> Prompt:
Stop after the line that contains "<h2>Market Report Overview</h2>". Until then, retype each line of the entries exactly from the first one, skipping pictures.

Start of Records provided

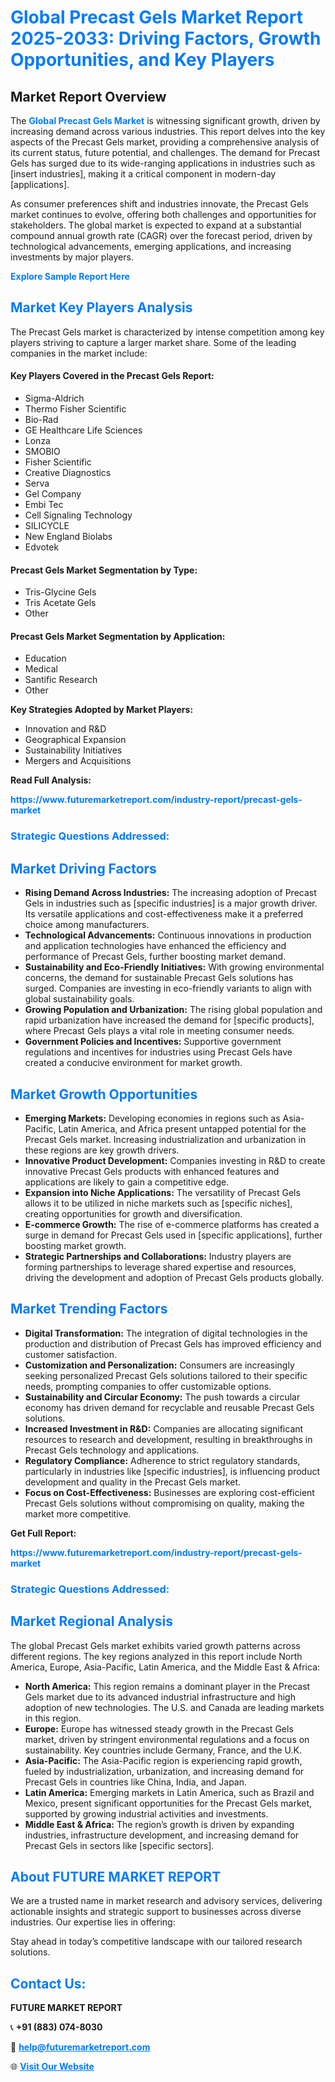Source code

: <h1 style="color: #007BFF;">Global Precast Gels Market Report 2025-2033: Driving Factors, Growth Opportunities, and Key Players</h1>

<section id="overview">
<h2>Market Report Overview</h2>
<p>The <a href="https://www.futuremarketreport.com/industry-report/precast-gels-market" style="color: #007BFF; text-decoration: none;"><strong>Global Precast Gels Market</strong></a> is witnessing significant growth, driven by increasing demand across various industries. This report delves into the key aspects of the Precast Gels market, providing a comprehensive analysis of its current status, future potential, and challenges. The demand for Precast Gels has surged due to its wide-ranging applications in industries such as [insert industries], making it a critical component in modern-day [applications].</p>
<p>As consumer preferences shift and industries innovate, the Precast Gels market continues to evolve, offering both challenges and opportunities for stakeholders. The global market is expected to expand at a substantial compound annual growth rate (CAGR) over the forecast period, driven by technological advancements, emerging applications, and increasing investments by major players.</p>
</section>

<section id="overview">
<p><a href="https://www.futuremarketreport.com/request-sample/reportId=88482" style="color: #007BFF; text-decoration: none;"><strong>Explore Sample Report Here</strong></a></p>
</section>

<section id="key-players">
<h2 style="color: #007BFF;">Market Key Players Analysis</h2>
<p>The Precast Gels market is characterized by intense competition among key players striving to capture a larger market share. Some of the leading companies in the market include:</p>
<h4>Key Players Covered in the Precast Gels Report:</h4>
<ul><li>Sigma-Aldrich</li><li>Thermo Fisher Scientific</li><li>Bio-Rad</li><li>GE Healthcare Life Sciences</li><li>Lonza</li><li>SMOBIO</li><li>Fisher Scientific</li><li>Creative Diagnostics</li><li>Serva</li><li>Gel Company</li><li>Embi Tec</li><li>Cell Signaling Technology</li><li>SILICYCLE</li><li>New England Biolabs</li><li>Edvotek</li></ul>
<h4>Precast Gels Market Segmentation by Type:</h4>
<ul><li>Tris-Glycine Gels</li><li>Tris Acetate Gels</li><li>Other</li></ul>

<h4>Precast Gels Market Segmentation by Application:</h4>
<ul><li>Education</li><li>Medical</li><li>Santific Research</li><li>Other</li></ul>
<p><strong>Key Strategies Adopted by Market Players:</strong></p>
<ul>
<li>Innovation and R&D</li>
<li>Geographical Expansion</li>
<li>Sustainability Initiatives</li>
<li>Mergers and Acquisitions</li>
</ul>
</section>

<section>
<p><strong>Read Full Analysis: </strong></p><a href="https://www.futuremarketreport.com/industry-report/precast-gels-market" style="color: #007BFF; text-decoration: none;"><strong>https://www.futuremarketreport.com/industry-report/precast-gels-market</strong></a>
<h3 style="color: #007BFF;">Strategic Questions Addressed:</h3>
</section>

<section id="driving-factors">
<h2 style="color: #007BFF;">Market Driving Factors</h2>
<ul>
<li><strong>Rising Demand Across Industries:</strong> The increasing adoption of Precast Gels in industries such as [specific industries] is a major growth driver. Its versatile applications and cost-effectiveness make it a preferred choice among manufacturers.</li>
<li><strong>Technological Advancements:</strong> Continuous innovations in production and application technologies have enhanced the efficiency and performance of Precast Gels, further boosting market demand.</li>
<li><strong>Sustainability and Eco-Friendly Initiatives:</strong> With growing environmental concerns, the demand for sustainable Precast Gels solutions has surged. Companies are investing in eco-friendly variants to align with global sustainability goals.</li>
<li><strong>Growing Population and Urbanization:</strong> The rising global population and rapid urbanization have increased the demand for [specific products], where Precast Gels plays a vital role in meeting consumer needs.</li>
<li><strong>Government Policies and Incentives:</strong> Supportive government regulations and incentives for industries using Precast Gels have created a conducive environment for market growth.</li>
</ul>
</section>

<section id="growth-opportunities">
<h2 style="color: #007BFF;">Market Growth Opportunities</h2>
<ul>
<li><strong>Emerging Markets:</strong> Developing economies in regions such as Asia-Pacific, Latin America, and Africa present untapped potential for the Precast Gels market. Increasing industrialization and urbanization in these regions are key growth drivers.</li>
<li><strong>Innovative Product Development:</strong> Companies investing in R&D to create innovative Precast Gels products with enhanced features and applications are likely to gain a competitive edge.</li>
<li><strong>Expansion into Niche Applications:</strong> The versatility of Precast Gels allows it to be utilized in niche markets such as [specific niches], creating opportunities for growth and diversification.</li>
<li><strong>E-commerce Growth:</strong> The rise of e-commerce platforms has created a surge in demand for Precast Gels used in [specific applications], further boosting market growth.</li>
<li><strong>Strategic Partnerships and Collaborations:</strong> Industry players are forming partnerships to leverage shared expertise and resources, driving the development and adoption of Precast Gels products globally.</li>
</ul>
</section>

<section id="trending-factors">
<h2 style="color: #007BFF;">Market Trending Factors</h2>
<ul>
<li><strong>Digital Transformation:</strong> The integration of digital technologies in the production and distribution of Precast Gels has improved efficiency and customer satisfaction.</li>
<li><strong>Customization and Personalization:</strong> Consumers are increasingly seeking personalized Precast Gels solutions tailored to their specific needs, prompting companies to offer customizable options.</li>
<li><strong>Sustainability and Circular Economy:</strong> The push towards a circular economy has driven demand for recyclable and reusable Precast Gels solutions.</li>
<li><strong>Increased Investment in R&D:</strong> Companies are allocating significant resources to research and development, resulting in breakthroughs in Precast Gels technology and applications.</li>
<li><strong>Regulatory Compliance:</strong> Adherence to strict regulatory standards, particularly in industries like [specific industries], is influencing product development and quality in the Precast Gels market.</li>
<li><strong>Focus on Cost-Effectiveness:</strong> Businesses are exploring cost-efficient Precast Gels solutions without compromising on quality, making the market more competitive.</li>
</ul>
</section>

<section>
<p><strong>Get Full Report: </strong></p><a href="https://www.futuremarketreport.com/industry-report/precast-gels-market" style="color: #007BFF; text-decoration: none;"><strong>https://www.futuremarketreport.com/industry-report/precast-gels-market</strong></a>
<h3 style="color: #007BFF;">Strategic Questions Addressed:</h3>
</section>


<section id="regional-analysis">
<h2 style="color: #007BFF;">Market Regional Analysis</h2>
<p>The global Precast Gels market exhibits varied growth patterns across different regions. The key regions analyzed in this report include North America, Europe, Asia-Pacific, Latin America, and the Middle East & Africa:</p>
<ul>
<li><strong>North America:</strong> This region remains a dominant player in the Precast Gels market due to its advanced industrial infrastructure and high adoption of new technologies. The U.S. and Canada are leading markets in this region.</li>
<li><strong>Europe:</strong> Europe has witnessed steady growth in the Precast Gels market, driven by stringent environmental regulations and a focus on sustainability. Key countries include Germany, France, and the U.K.</li>
<li><strong>Asia-Pacific:</strong> The Asia-Pacific region is experiencing rapid growth, fueled by industrialization, urbanization, and increasing demand for Precast Gels in countries like China, India, and Japan.</li>
<li><strong>Latin America:</strong> Emerging markets in Latin America, such as Brazil and Mexico, present significant opportunities for the Precast Gels market, supported by growing industrial activities and investments.</li>
<li><strong>Middle East & Africa:</strong> The region’s growth is driven by expanding industries, infrastructure development, and increasing demand for Precast Gels in sectors like [specific sectors].</li>
</ul>
</section>

<footer>
<h2 style="color: #007BFF;">About FUTURE MARKET REPORT</h2>
<p>We are a trusted name in market research and advisory services, delivering actionable insights and strategic support to businesses across diverse industries. Our expertise lies in offering:</p>

<p>Stay ahead in today’s competitive landscape with our tailored research solutions.</p>

<h2 style="color: #007BFF;">Contact Us:</h2>
<p><strong>FUTURE MARKET REPORT</strong></p>
<p>📞 <strong>+91 (883) 074-8030</strong></p>
<p>📧 <strong><a href="mailto:help@futuremarketreport.com" style="color: #007BFF;">help@futuremarketreport.com</a></strong></p>
<p>🌐 <strong><a href="https://www.futuremarketreport.com/" style="color: #007BFF;">Visit Our Website</a></strong></p>
</footer>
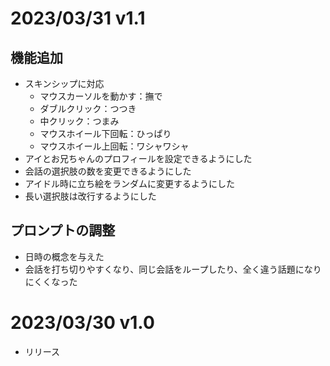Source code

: # 2023/03/31 v1.1
## 機能追加
- スキンシップに対応
  - マウスカーソルを動かす：撫で
  - ダブルクリック：つつき
  - 中クリック：つまみ
  - マウスホイール下回転：ひっぱり
  - マウスホイール上回転：ワシャワシャ
- アイとお兄ちゃんのプロフィールを設定できるようにした
- 会話の選択肢の数を変更できるようにした
- アイドル時に立ち絵をランダムに変更するようにした
- 長い選択肢は改行するようにした
## プロンプトの調整
- 日時の概念を与えた
- 会話を打ち切りやすくなり、同じ会話をループしたり、全く違う話題になりにくくなった

# 2023/03/30 v1.0
- リリース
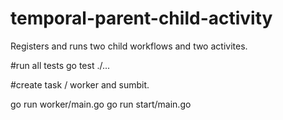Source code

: # temporal-parent-child-activity
Registers and runs two child workflows and two activites. 

#run all tests 
go test ./...

#create task / worker and sumbit. 

go run worker/main.go
go run start/main.go 


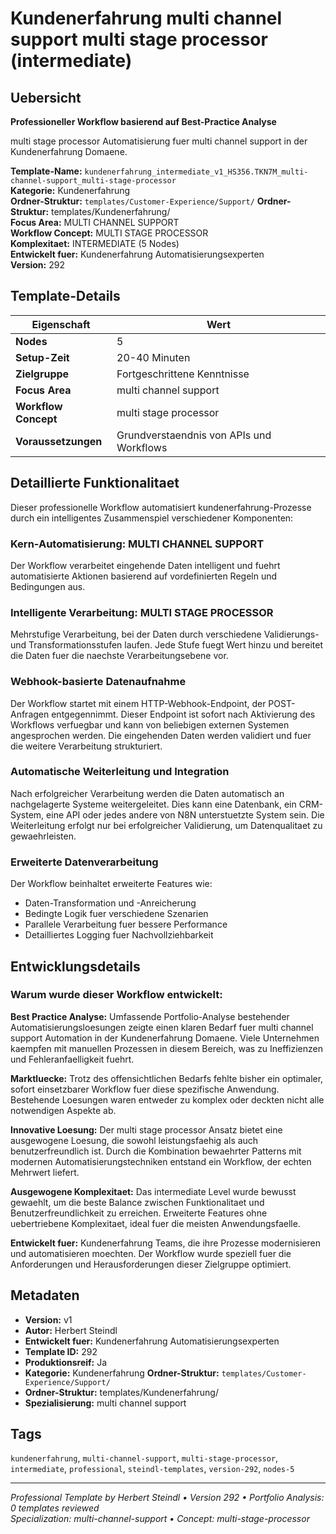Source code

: # Kundenerfahrung multi channel support multi stage processor (intermediate)

## Uebersicht

**Professioneller Workflow basierend auf Best-Practice Analyse**

multi stage processor Automatisierung fuer multi channel support in der Kundenerfahrung Domaene.

**Template-Name:** `kundenerfahrung_intermediate_v1_HS356.TKN7M_multi-channel-support_multi-stage-processor`  
**Kategorie:** Kundenerfahrung  
**Ordner-Struktur:** `templates/Customer-Experience/Support/`
**Ordner-Struktur:** templates/Kundenerfahrung/  
**Focus Area:** MULTI CHANNEL SUPPORT  
**Workflow Concept:** MULTI STAGE PROCESSOR  
**Komplexitaet:** INTERMEDIATE (5 Nodes)  
**Entwickelt fuer:** Kundenerfahrung Automatisierungsexperten  
**Version:** 292

## Template-Details

| **Eigenschaft** | **Wert** |
|------------------|----------|
| **Nodes** | 5 |
| **Setup-Zeit** | 20-40 Minuten |
| **Zielgruppe** | Fortgeschrittene Kenntnisse |
| **Focus Area** | multi channel support |
| **Workflow Concept** | multi stage processor |
| **Voraussetzungen** | Grundverstaendnis von APIs und Workflows |

## Detaillierte Funktionalitaet

Dieser professionelle Workflow automatisiert kundenerfahrung-Prozesse durch ein intelligentes Zusammenspiel verschiedener Komponenten:

### Kern-Automatisierung: MULTI CHANNEL SUPPORT
Der Workflow verarbeitet eingehende Daten intelligent und fuehrt automatisierte Aktionen basierend auf vordefinierten Regeln und Bedingungen aus.

### Intelligente Verarbeitung: MULTI STAGE PROCESSOR
Mehrstufige Verarbeitung, bei der Daten durch verschiedene Validierungs- und Transformationsstufen laufen. Jede Stufe fuegt Wert hinzu und bereitet die Daten fuer die naechste Verarbeitungsebene vor.

### Webhook-basierte Datenaufnahme
Der Workflow startet mit einem HTTP-Webhook-Endpoint, der POST-Anfragen entgegennimmt. Dieser Endpoint ist sofort nach Aktivierung des Workflows verfuegbar und kann von beliebigen externen Systemen angesprochen werden. Die eingehenden Daten werden validiert und fuer die weitere Verarbeitung strukturiert.

### Automatische Weiterleitung und Integration
Nach erfolgreicher Verarbeitung werden die Daten automatisch an nachgelagerte Systeme weitergeleitet. Dies kann eine Datenbank, ein CRM-System, eine API oder jedes andere von N8N unterstuetzte System sein. Die Weiterleitung erfolgt nur bei erfolgreicher Validierung, um Datenqualitaet zu gewaehrleisten.

### Erweiterte Datenverarbeitung
Der Workflow beinhaltet erweiterte Features wie:
- Daten-Transformation und -Anreicherung
- Bedingte Logik fuer verschiedene Szenarien
- Parallele Verarbeitung fuer bessere Performance
- Detailliertes Logging fuer Nachvollziehbarkeit



## Entwicklungsdetails

### Warum wurde dieser Workflow entwickelt:

**Best Practice Analyse:** Umfassende Portfolio-Analyse bestehender Automatisierungsloesungen zeigte einen klaren Bedarf fuer multi channel support Automation in der Kundenerfahrung Domaene. Viele Unternehmen kaempfen mit manuellen Prozessen in diesem Bereich, was zu Ineffizienzen und Fehleranfaelligkeit fuehrt.

**Marktluecke:** Trotz des offensichtlichen Bedarfs fehlte bisher ein optimaler, sofort einsetzbarer Workflow fuer diese spezifische Anwendung. Bestehende Loesungen waren entweder zu komplex oder deckten nicht alle notwendigen Aspekte ab.

**Innovative Loesung:** Der multi stage processor Ansatz bietet eine ausgewogene Loesung, die sowohl leistungsfaehig als auch benutzerfreundlich ist. Durch die Kombination bewaehrter Patterns mit modernen Automatisierungstechniken entstand ein Workflow, der echten Mehrwert liefert.

**Ausgewogene Komplexitaet:** Das intermediate Level wurde bewusst gewaehlt, um die beste Balance zwischen Funktionalitaet und Benutzerfreundlichkeit zu erreichen. Erweiterte Features ohne uebertriebene Komplexitaet, ideal fuer die meisten Anwendungsfaelle.

**Entwickelt fuer:** Kundenerfahrung Teams, die ihre Prozesse modernisieren und automatisieren moechten. Der Workflow wurde speziell fuer die Anforderungen und Herausforderungen dieser Zielgruppe optimiert.

## Metadaten

- **Version:** v1
- **Autor:** Herbert Steindl
- **Entwickelt fuer:** Kundenerfahrung Automatisierungsexperten
- **Template ID:** 292
- **Produktionsreif:** Ja
- **Kategorie:** Kundenerfahrung
**Ordner-Struktur:** `templates/Customer-Experience/Support/`
- **Ordner-Struktur:** templates/Kundenerfahrung/
- **Spezialisierung:** multi channel support

## Tags

`kundenerfahrung`, `multi-channel-support`, `multi-stage-processor`, `intermediate`, `professional`, `steindl-templates`, `version-292`, `nodes-5`

---

*Professional Template by Herbert Steindl • Version 292 • Portfolio Analysis: 0 templates reviewed*  
*Specialization: multi-channel-support • Concept: multi-stage-processor*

End of Records provided

> Answer section:
Source code

: <h1 style="color: #007BFF;">Global Precast Gels Market Report 2025-2033: Driving Factors, Growth Opportunities, and Key Players</h1>

<section id="overview">
<h2>Market Report Overview</h2>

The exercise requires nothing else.